Untuk krisis pengungsi Afghanistan saat ini, seperti Suriah, Irak, Yaman, dan Libya, alasannya cukup sederhana karena disebabkan oleh konflik militer regional. Sayangnya, kenyataan pahit adalah bahwa persaingan untuk hegemoni regional antara Rusia, Amerika Serikat, Inggris, Prancis, dan beberapa negara Timur Tengah telah menyebabkan perang.

Dua dekade berlalu, migrasi masih menjadi tantangan bagi Turki, Iran dan Pakistan. Terlepas dari upaya terbaik oleh pemerintah negara-negara ini, migrasi terus mempengaruhi hubungan diplomatik antara Eropa dan Turki.

Saat ini, Turki menampung populasi pengungsi terbesar di dunia sekitar 4 juta, sementara tetangganya Pakistan adalah rumah bagi 3,5 juta warga Afghanistan bersama dengan Iran yang menampung 780.000 warga Afghanistan. Selain itu, menurut laporan BBC, “diperkirakan 3,5 juta warga Afghanistan saat ini mengungsi secara internasional di dalam negeri.”
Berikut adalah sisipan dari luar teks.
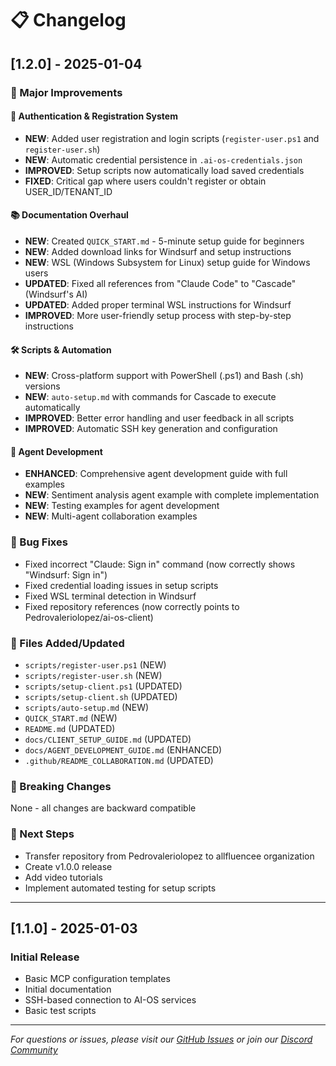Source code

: # 📋 Changelog

## [1.2.0] - 2025-01-04

### 🎉 Major Improvements

#### 🔐 Authentication & Registration System
- **NEW**: Added user registration and login scripts (`register-user.ps1` and `register-user.sh`)
- **NEW**: Automatic credential persistence in `.ai-os-credentials.json`
- **IMPROVED**: Setup scripts now automatically load saved credentials
- **FIXED**: Critical gap where users couldn't register or obtain USER_ID/TENANT_ID

#### 📚 Documentation Overhaul
- **NEW**: Created `QUICK_START.md` - 5-minute setup guide for beginners
- **NEW**: Added download links for Windsurf and setup instructions
- **NEW**: WSL (Windows Subsystem for Linux) setup guide for Windows users
- **UPDATED**: Fixed all references from "Claude Code" to "Cascade" (Windsurf's AI)
- **UPDATED**: Added proper terminal WSL instructions for Windsurf
- **IMPROVED**: More user-friendly setup process with step-by-step instructions

#### 🛠️ Scripts & Automation
- **NEW**: Cross-platform support with PowerShell (.ps1) and Bash (.sh) versions
- **NEW**: `auto-setup.md` with commands for Cascade to execute automatically
- **IMPROVED**: Better error handling and user feedback in all scripts
- **IMPROVED**: Automatic SSH key generation and configuration

#### 🤖 Agent Development
- **ENHANCED**: Comprehensive agent development guide with full examples
- **NEW**: Sentiment analysis agent example with complete implementation
- **NEW**: Testing examples for agent development
- **NEW**: Multi-agent collaboration examples

### 🐛 Bug Fixes
- Fixed incorrect "Claude: Sign in" command (now correctly shows "Windsurf: Sign in")
- Fixed credential loading issues in setup scripts
- Fixed WSL terminal detection in Windsurf
- Fixed repository references (now correctly points to Pedrovaleriolopez/ai-os-client)

### 📝 Files Added/Updated
- `scripts/register-user.ps1` (NEW)
- `scripts/register-user.sh` (NEW)
- `scripts/setup-client.ps1` (UPDATED)
- `scripts/setup-client.sh` (UPDATED)
- `scripts/auto-setup.md` (NEW)
- `QUICK_START.md` (NEW)
- `README.md` (UPDATED)
- `docs/CLIENT_SETUP_GUIDE.md` (UPDATED)
- `docs/AGENT_DEVELOPMENT_GUIDE.md` (ENHANCED)
- `.github/README_COLLABORATION.md` (UPDATED)

### 🔄 Breaking Changes
None - all changes are backward compatible

### 🚀 Next Steps
- Transfer repository from Pedrovaleriolopez to allfluencee organization
- Create v1.0.0 release
- Add video tutorials
- Implement automated testing for setup scripts

---

## [1.1.0] - 2025-01-03

### Initial Release
- Basic MCP configuration templates
- Initial documentation
- SSH-based connection to AI-OS services
- Basic test scripts

---

*For questions or issues, please visit our [GitHub Issues](https://github.com/Pedrovaleriolopez/ai-os-client/issues) or join our [Discord Community](https://discord.gg/ai-os)*
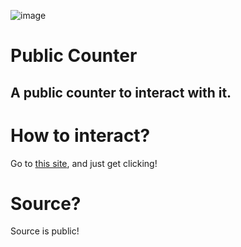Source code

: ![image](https://i.imgur.com/hbNWGiX.gif)

# Public Counter
## A public counter to interact with it.

# How to interact?
Go to [this site](https://public-counter.glitch.me/), and just get clicking!

# Source?
Source is public!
Tantangan nyata ke depan adalah bagaimana menghindari megabencana akibat ekonomi yang gagal di Afghanistan yang tidak menyisakan pilihan bagi warga Afghanistan selain pergi. Jika komunitas dunia serius dalam menyelesaikan krisis pengungsi, mereka harus mencegah dan menghentikan pasokan senjata kepada kelompok pemberontak, menghentikan militer swasta dan kelompok afiliasinya seperti Blackwater dan panglima perang, dan menghindari campur tangan dan intervensi dalam politik domestik negara lain. Bayangkan, suatu hari ketika kekuatan besar dunia berhenti memaksakan gaya demokrasi mereka, mengendalikan negara-negara miskin melalui Dana Moneter Internasional (IMF) dan menghindari mengambil sumber daya alam melalui cara yang tidak adil. Kami tidak akan mengalami krisis kemanusiaan, atau orang-orang yang meninggalkan tanah air mereka untuk menjadi warga negara kelas dua dan tiga di tempat-tempat yang jauh.
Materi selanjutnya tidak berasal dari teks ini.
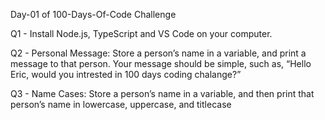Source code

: Day-01 of 100-Days-Of-Code Challenge


Q1 - Install Node.js, TypeScript and VS Code on your computer.

Q2 - Personal Message: Store a person’s name in a variable, and print a message to that person. Your message should be simple, such as, “Hello Eric, would you intrested in 100 days coding chalange?”

Q3 - Name Cases: Store a person’s name in a variable, and then print that person’s name in lowercase, uppercase, and titlecase
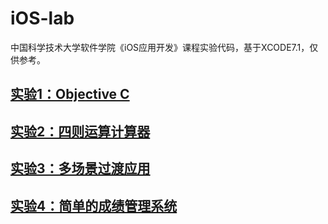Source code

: # iOS-lab
中国科学技术大学软件学院《iOS应用开发》课程实验代码，基于XCODE7.1，仅供参考。  
## [实验1：Objective C](https://github.com/ruansh/iOS-lab/tree/master/lab1)
## [实验2：四则运算计算器](https://github.com/ruansh/iOS-lab/tree/master/lab2)
## [实验3：多场景过渡应用](https://github.com/ruansh/iOS-lab/tree/master/lab3)
## [实验4：简单的成绩管理系统](https://github.com/ruansh/iOS-lab/tree/master/lab4)
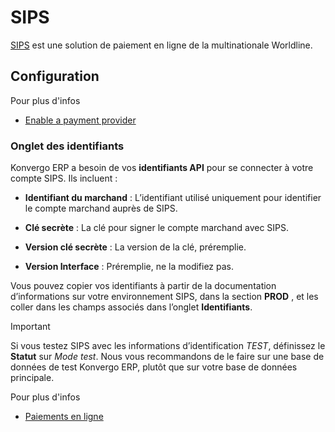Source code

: # SIPS

[SIPS](https://sips.worldline.com/) est une solution de paiement en ligne de
la multinationale Worldline.

## Configuration

<div class="alert alert-secondary">
<p class="alert-title">
Pour plus d'infos</p><ul>
<li><p><a href="../payment_providers#payment-providers-add-new"><span class="std std-ref">Enable a payment provider</span></a></p></li>
</ul>
</div>

### Onglet des identifiants

Konvergo ERP a besoin de vos **identifiants API** pour se connecter à votre compte
SIPS. Ils incluent :

  * **Identifiant du marchand** : L’identifiant utilisé uniquement pour identifier le compte marchand auprès de SIPS.

  * **Clé secrète** : La clé pour signer le compte marchand avec SIPS.

  * **Version clé secrète** : La version de la clé, préremplie.

  * **Version Interface** : Préremplie, ne la modifiez pas.

Vous pouvez copier vos identifiants à partir de la documentation
d’informations sur votre environnement SIPS, dans la section **PROD** , et les
coller dans les champs associés dans l’onglet **Identifiants**.

<div class="alert alert-warning">
<p class="alert-title">
Important</p><p>Si vous testez SIPS avec les informations d’identification <em>TEST</em>, définissez le <b>Statut</b> sur <em>Mode test</em>. Nous vous recommandons de le faire sur une base de données de test Konvergo ERP, plutôt que sur votre base de données principale.</p>
</div> <div class="alert alert-secondary">
<p class="alert-title">
Pour plus d'infos</p><ul>
<li><p><a href="../payment_providers">Paiements en ligne</a></p></li>
</ul>
</div>


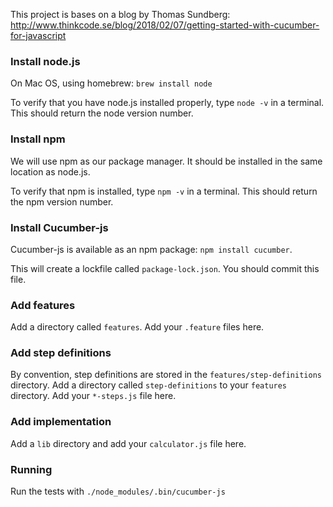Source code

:This project is bases on a blog by Thomas Sundberg: http://www.thinkcode.se/blog/2018/02/07/getting-started-with-cucumber-for-javascript


### Install node.js

On Mac OS, using homebrew: `brew install node`

To verify that you have node.js installed properly, type `node -v` in a terminal.
This should return the node version number.


### Install npm

We will use npm as our package manager. It should be installed in the same location as node.js.

To verify that npm is installed, type `npm -v` in a terminal.
This should return the npm version number.


### Install Cucumber-js

Cucumber-js is available as an npm package: `npm install cucumber`.

This will create a lockfile called `package-lock.json`. You should commit this file.

### Add features

Add a directory called `features`.
Add your `.feature` files here.

### Add step definitions

By convention, step definitions are stored in the `features/step-definitions` directory.
Add a directory called `step-definitions` to your `features` directory.
Add your `*-steps.js` file here.

### Add implementation

Add a `lib` directory and add your `calculator.js` file here.

### Running

Run the tests with `./node_modules/.bin/cucumber-js`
*Akademisi, analis dan aktivis yang berbasis di Inggris, Ph.D. pemegang dari University of Huddersfield

Newsletter Harian Sabah

Tetap up to date dengan apa yang terjadi di Turki, itu wilayah dan dunia.

Anda dapat berhenti berlangganan kapan saja. Dengan mendaftar, Anda menyetujui Ketentuan Penggunaan dan Kebijakan Privasi kami. Situs ini dilindungi oleh reCAPTCHA dan berlaku Kebijakan Privasi dan Persyaratan Layanan Google.